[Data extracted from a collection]
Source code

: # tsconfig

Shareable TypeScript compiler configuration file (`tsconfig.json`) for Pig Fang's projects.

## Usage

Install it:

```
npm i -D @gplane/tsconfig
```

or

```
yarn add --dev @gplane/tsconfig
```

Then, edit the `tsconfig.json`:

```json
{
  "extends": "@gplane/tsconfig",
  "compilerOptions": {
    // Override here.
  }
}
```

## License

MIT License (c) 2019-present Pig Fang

:: Exercise details ::
Where a line above holds the word "gplane", copy it.

:: Result for this exercise ::
npm i -D @gplane/tsconfig
yarn add --dev @gplane/tsconfig
  "extends": "@gplane/tsconfig",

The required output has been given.